Checking the template definition

A big difference of concepts to these manual solutions is that concepts allow the definition of a template to be type-checked without doing anything special. The concept check library allows only the *use* of it to be type checked (unless you manually write test-instantiation types or make use of provided types for standard cases, see below). Example:

template<typename InputIterator>
int distance(InputIterator a, InputIterator b) 
{ return b - a; }

You may now sprinkle that template with concept checks and traits, but you will never get an error after writing that template – because the Standard allows the compiler to delay compiling the template until instantiation. For checking, you have to write "archetype" classes, which contain exactly those operations that are required by the interface and then instantiate them artificially.

Reading the documentation of BCCL, i found it already includes the common archetypes like "default constructible". But if you write your own concepts, you will have to also provide your own archetypes, which isn’t easy (you have to find exactly the minimal functionality a type has to provide). For example, if your archetype contains a operator-, then the test of your template with that (incorrect) archetype will succeed, although the concepts don’t require such an operator.

The rejected concepts proposal creates archetypes for you automatically, based on the requirements that were specified and that were implied (a pointer type T* used in a parameter will imply the PointeeType requirement for T, for example). You don’t have to care about this stuff – except of course when your template definition contains a type error.

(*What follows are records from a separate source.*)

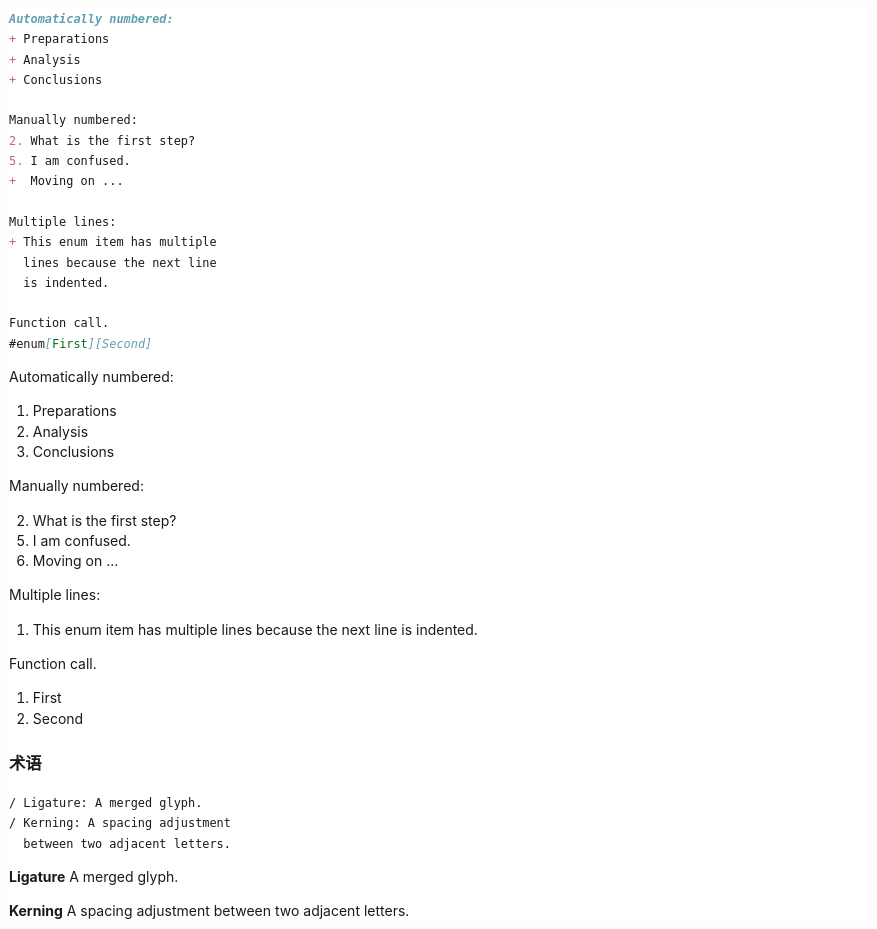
 ``` markdown title="有序列表"
Automatically numbered:
+ Preparations
+ Analysis
+ Conclusions

Manually numbered:
2. What is the first step?
5. I am confused.
+  Moving on ...

Multiple lines:
+ This enum item has multiple
  lines because the next line
  is indented.

Function call.
#enum[First][Second]
```

<div class="result">
<p>Automatically numbered:</p>
<ol>
  <li>Preparations</li>
  <li>Analysis</li>
  <li>Conclusions</li>
</ol>
<p>Manually numbered:</p>
<ol>
  <li value="2">What is the first step?</li>
  <li value="5">I am confused.</li>
  <li>Moving on ...</li>
</ol>
<p>Multiple lines:</p>
<ol>
  <li>This enum item has multiple lines because the next line is indented.</li>
</ol>
<p>Function call.</p>
<ol>
  <li>First</li>
  <li>Second</li>
</ol>
</div>

### 术语

``` markdown title="术语"
/ Ligature: A merged glyph.
/ Kerning: A spacing adjustment
  between two adjacent letters.
```

<div class="result">
<p><strong>Ligature</strong> A merged glyph.</p>
<p><strong>Kerning</strong> A spacing adjustment between two adjacent letters.</p>
</div>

Checking semantic requirements

Consider this code, using hypothetical concept checks

template<ForwardIterator I>
void f(I a, I b) {
  // loop two times!
  loopOverAToB(a, b);
  loopOverAToB(a, b);
}

The BCCL manual says that semantic requirements are not checked. Only syntax requirement and types are checked. Consider a forward iterator: There exists the semantic requirement that you may use it in multi-pass algorithms. Syntax-checking only won’t be able to test this requirement (think about what happens if a stream iterator accidentally would pass that check!)

In the rejected proposal, you had to explicitly put auto in front of concept definitions to make the compiler flag success after syntax-checking. If auto wasn’t specified, then a type explicitly had to define a concept map to say it supports that concept. A stream iterator would thus never be taken to pass a ForwardIterator check.

Syntax remapping

This was another feature. A template such as

template<InputIterator I>
  requires OutputStreamable<I::value_type>
void f(I a, I b) {
  while(a != b) std::cout << *a++ << " ";
}

Can be used like the following, if the user would provide a concept map that teaches the compiler how to dereference an integer, and thus how an integer satisfies the InputIterator concept.

f(1, 10);

This is the benefit of a language-based solution, and cannot be solved by BCCL ever, i believe.

Concept based Overloading

On a quick read of BCCL, i can also not spot anything that allows this to happen. A concept matching failure seems to cause a hard compilation error. The rejected proposal allows the following:

template<ForwardIterator I>
I::difference_type distance(I a, I b) {
  I::difference_type d = 0; while(a != b) ++a, ++d;
  return d;
}

template<RandomAccessIterator I>
I::difference_type distance(I a, I b) {
  return b - a;
}

If a type could be used with both templates, then the second template would be used, because it’s more specialized: RandomAccessIterator refines the ForwardIterator concept.